(Collected data)
+ + + + + + +
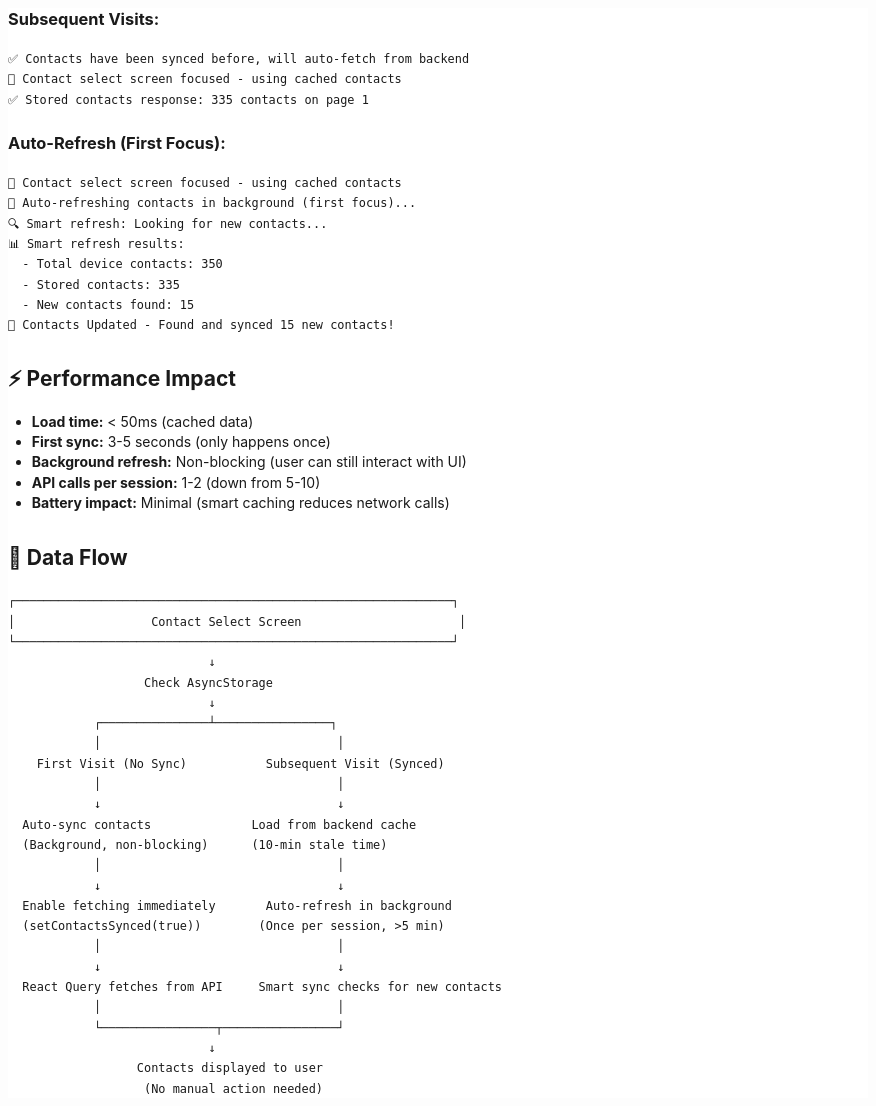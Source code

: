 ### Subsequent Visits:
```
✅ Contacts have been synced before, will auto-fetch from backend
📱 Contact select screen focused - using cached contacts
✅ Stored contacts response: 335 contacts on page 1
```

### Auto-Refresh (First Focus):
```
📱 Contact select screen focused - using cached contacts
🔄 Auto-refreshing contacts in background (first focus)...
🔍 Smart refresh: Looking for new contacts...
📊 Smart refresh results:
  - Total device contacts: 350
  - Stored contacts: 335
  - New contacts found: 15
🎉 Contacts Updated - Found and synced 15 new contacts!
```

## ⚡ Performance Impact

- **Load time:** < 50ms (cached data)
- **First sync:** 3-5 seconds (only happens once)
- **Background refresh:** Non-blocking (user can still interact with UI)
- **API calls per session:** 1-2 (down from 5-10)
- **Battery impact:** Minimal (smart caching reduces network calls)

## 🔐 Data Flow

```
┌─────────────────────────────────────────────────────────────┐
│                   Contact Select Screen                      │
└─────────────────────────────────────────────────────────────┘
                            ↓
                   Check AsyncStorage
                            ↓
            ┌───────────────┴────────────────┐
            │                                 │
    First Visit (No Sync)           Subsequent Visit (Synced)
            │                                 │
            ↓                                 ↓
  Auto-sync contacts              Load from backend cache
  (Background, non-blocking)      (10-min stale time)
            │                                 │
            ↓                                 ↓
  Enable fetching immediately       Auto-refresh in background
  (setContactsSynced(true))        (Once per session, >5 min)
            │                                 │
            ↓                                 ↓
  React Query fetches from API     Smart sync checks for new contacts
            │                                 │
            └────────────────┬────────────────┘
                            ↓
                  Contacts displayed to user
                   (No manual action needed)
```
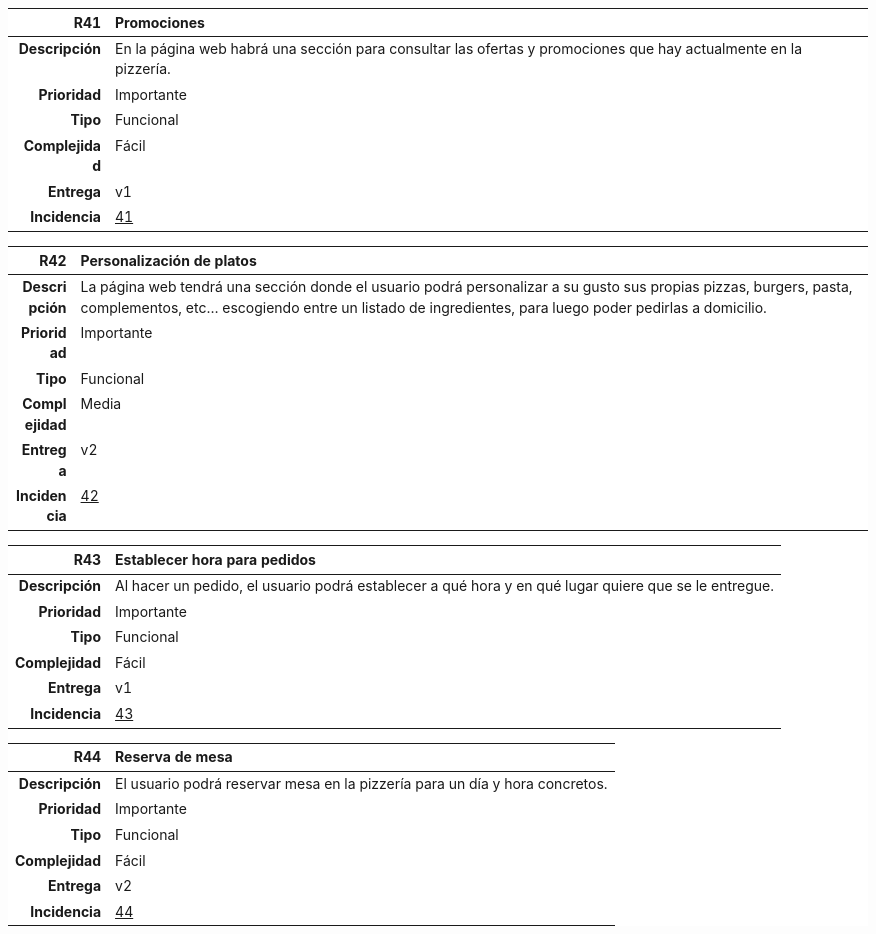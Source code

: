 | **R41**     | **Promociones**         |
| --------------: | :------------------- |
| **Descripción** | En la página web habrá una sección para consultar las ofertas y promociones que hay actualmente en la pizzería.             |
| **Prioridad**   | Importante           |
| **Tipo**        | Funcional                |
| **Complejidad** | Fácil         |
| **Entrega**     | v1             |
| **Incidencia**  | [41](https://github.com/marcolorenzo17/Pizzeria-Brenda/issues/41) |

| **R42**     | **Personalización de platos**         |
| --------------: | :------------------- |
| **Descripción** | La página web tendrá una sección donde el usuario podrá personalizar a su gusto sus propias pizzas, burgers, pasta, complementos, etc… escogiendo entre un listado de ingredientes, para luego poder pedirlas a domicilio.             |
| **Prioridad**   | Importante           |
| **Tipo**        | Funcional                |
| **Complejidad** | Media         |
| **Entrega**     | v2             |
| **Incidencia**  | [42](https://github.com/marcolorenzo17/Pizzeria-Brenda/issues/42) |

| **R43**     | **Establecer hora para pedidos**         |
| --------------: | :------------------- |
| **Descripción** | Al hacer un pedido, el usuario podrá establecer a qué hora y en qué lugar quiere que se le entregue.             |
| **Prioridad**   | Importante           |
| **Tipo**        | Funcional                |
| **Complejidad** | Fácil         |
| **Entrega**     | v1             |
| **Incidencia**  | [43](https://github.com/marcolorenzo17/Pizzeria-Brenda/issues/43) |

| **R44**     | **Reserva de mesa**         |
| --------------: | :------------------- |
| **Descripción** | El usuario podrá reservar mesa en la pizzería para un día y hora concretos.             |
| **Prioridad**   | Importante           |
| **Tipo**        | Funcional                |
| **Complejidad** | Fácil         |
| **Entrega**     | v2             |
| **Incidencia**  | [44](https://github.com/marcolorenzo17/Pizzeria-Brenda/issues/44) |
+ + + + + + +
Work to be completed.
Pictures are to be left out. Write out only the lines above starting at the one with "- **API calls" and ending at the one with "página web tendrá", both lines included, exactly.

Output of the task.
- **API calls per session:** 1-2 (down from 5-10)
- **Battery impact:** Minimal (smart caching reduces network calls)

## 🔐 Data Flow

```
┌─────────────────────────────────────────────────────────────┐
│                   Contact Select Screen                      │
└─────────────────────────────────────────────────────────────┘
                            ↓
                   Check AsyncStorage
                            ↓
            ┌───────────────┴────────────────┐
            │                                 │
    First Visit (No Sync)           Subsequent Visit (Synced)
            │                                 │
            ↓                                 ↓
  Auto-sync contacts              Load from backend cache
  (Background, non-blocking)      (10-min stale time)
            │                                 │
            ↓                                 ↓
  Enable fetching immediately       Auto-refresh in background
  (setContactsSynced(true))        (Once per session, >5 min)
            │                                 │
            ↓                                 ↓
  React Query fetches from API     Smart sync checks for new contacts
            │                                 │
            └────────────────┬────────────────┘
                            ↓
                  Contacts displayed to user
                   (No manual action needed)
```
Source code

: | **R41**     | **Promociones**         |
| --------------: | :------------------- |
| **Descripción** | En la página web habrá una sección para consultar las ofertas y promociones que hay actualmente en la pizzería.             |
| **Prioridad**   | Importante           |
| **Tipo**        | Funcional                |
| **Complejidad** | Fácil         |
| **Entrega**     | v1             |
| **Incidencia**  | [41](https://github.com/marcolorenzo17/Pizzeria-Brenda/issues/41) |

| **R42**     | **Personalización de platos**         |
| --------------: | :------------------- |
| **Descripción** | La página web tendrá una sección donde el usuario podrá personalizar a su gusto sus propias pizzas, burgers, pasta, complementos, etc… escogiendo entre un listado de ingredientes, para luego poder pedirlas a domicilio.             |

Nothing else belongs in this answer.